# How do I solve x^2+6x+8=0?

Ok, so we would call this a quadratic equation because it is written in the form of ax^2+bx+c=0 (in our case, a=1, b=6, c=8).

Luckily, this type of quadratic equation can be factorised, so we can solve it easily!

Ok, so we're trying to factorise x^{2}+6x+8=0 so that it is in the form of (x+p)(x+q)=0.

Let's try expanding (x+p)(x+q)=0.

If you multiply the brackets together, you're left with:

x^{2}+px+qx+pq=0

We can tidy this up a little bit to give us:

x^{2}+(p+q)x+pq=0

This looks very similar to x^{2}+6x+8=0, doesn't it?

Yes, it does! If we compare these two equations, we find out two things:

p+q=6

pq=8

So we're looking for two numbers which when they are multiplied by each other will give 8, and when they are added together will give 6.

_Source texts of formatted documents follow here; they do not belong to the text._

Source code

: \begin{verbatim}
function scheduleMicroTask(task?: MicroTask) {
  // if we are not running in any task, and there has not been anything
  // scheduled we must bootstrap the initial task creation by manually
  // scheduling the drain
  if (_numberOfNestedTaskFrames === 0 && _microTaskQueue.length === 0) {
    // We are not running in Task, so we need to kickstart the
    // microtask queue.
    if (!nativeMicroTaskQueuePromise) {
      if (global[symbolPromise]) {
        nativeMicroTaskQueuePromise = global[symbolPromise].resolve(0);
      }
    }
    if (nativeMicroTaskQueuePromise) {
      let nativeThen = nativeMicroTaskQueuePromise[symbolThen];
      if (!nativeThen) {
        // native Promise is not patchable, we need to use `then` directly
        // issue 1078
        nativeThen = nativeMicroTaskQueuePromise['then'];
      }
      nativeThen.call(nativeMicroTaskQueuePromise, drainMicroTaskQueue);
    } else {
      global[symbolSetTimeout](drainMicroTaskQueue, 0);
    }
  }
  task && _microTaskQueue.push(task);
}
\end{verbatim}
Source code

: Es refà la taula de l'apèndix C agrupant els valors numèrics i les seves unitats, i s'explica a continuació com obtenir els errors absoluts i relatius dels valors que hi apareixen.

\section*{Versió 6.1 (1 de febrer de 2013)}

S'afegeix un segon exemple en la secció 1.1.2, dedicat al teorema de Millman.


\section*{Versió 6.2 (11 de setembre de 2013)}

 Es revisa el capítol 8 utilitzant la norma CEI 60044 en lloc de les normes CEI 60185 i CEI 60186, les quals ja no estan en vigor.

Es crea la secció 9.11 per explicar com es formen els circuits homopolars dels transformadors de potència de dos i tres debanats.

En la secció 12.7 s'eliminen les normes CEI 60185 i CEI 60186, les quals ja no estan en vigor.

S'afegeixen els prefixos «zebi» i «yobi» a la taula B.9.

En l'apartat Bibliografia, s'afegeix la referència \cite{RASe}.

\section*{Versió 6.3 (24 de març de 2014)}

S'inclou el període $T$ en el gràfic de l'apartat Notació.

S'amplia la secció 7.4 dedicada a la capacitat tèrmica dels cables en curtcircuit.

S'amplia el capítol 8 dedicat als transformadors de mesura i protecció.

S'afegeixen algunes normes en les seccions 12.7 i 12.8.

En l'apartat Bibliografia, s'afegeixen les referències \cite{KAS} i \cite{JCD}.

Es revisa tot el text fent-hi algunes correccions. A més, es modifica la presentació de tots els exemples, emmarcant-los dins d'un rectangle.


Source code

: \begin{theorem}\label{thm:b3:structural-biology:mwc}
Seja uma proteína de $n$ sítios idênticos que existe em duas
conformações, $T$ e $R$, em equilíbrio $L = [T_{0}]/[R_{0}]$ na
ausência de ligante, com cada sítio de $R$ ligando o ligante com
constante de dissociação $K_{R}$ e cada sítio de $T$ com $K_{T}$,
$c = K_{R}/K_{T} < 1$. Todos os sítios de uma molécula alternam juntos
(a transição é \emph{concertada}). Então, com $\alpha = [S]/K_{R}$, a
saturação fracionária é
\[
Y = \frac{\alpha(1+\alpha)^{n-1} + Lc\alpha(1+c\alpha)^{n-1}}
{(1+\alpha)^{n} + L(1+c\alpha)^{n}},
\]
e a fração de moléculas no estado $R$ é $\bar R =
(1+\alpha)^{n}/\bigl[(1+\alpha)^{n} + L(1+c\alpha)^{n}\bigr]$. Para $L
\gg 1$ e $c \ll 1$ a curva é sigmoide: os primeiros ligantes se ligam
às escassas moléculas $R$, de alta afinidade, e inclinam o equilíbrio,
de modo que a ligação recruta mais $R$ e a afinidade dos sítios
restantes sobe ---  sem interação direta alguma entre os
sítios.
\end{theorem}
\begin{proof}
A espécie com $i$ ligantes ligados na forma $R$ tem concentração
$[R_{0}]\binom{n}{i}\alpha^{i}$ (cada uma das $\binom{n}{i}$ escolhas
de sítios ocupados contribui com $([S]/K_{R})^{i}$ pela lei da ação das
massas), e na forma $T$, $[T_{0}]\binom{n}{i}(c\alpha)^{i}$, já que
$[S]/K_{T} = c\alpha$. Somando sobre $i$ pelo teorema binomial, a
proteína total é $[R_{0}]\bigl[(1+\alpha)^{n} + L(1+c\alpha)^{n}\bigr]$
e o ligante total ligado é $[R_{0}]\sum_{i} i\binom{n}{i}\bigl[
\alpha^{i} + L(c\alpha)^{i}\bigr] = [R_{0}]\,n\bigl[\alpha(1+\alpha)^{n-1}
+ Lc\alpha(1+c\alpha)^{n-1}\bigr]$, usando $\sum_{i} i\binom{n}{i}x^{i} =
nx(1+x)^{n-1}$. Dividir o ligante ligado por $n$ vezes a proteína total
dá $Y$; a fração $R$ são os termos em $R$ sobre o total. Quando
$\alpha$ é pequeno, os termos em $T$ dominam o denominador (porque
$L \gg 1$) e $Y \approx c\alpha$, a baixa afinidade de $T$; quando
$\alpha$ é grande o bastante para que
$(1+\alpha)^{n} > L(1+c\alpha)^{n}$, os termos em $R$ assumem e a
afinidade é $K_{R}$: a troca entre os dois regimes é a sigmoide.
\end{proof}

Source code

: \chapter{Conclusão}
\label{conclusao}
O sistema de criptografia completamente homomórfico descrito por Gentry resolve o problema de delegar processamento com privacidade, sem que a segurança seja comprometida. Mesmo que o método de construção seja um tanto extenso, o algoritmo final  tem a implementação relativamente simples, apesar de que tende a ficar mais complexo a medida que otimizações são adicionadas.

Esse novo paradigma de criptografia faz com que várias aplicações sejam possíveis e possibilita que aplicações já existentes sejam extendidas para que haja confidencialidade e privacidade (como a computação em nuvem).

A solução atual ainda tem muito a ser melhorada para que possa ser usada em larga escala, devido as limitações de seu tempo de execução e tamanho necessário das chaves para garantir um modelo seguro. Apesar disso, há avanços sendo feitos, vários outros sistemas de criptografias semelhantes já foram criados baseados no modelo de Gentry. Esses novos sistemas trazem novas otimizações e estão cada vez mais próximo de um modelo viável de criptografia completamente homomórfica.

What we're left with is that p=4 and q=2 (or the other way round, it doesn't really matter).

Let's plug this back into our original equation: (x+p)(x+q)=0

Of course, now we have:

(x+4)(x+2)=0

This is much easier to solve than what we started with!

So in this case, either the first bracket is equal to 0 or the second bracket is equal to zero - this gives us two solutions for x.

Either x+4=0, meaning that x=-4

Or x+2=0, meaning that x=-2

So now we have the answers x=-2 or x=-4

Of course a quicker way to do this would be to look at x^{2}+6x+8=0 and to find two numbers that are factors of 8 (they multiply together to make 8) and also add together to make 6.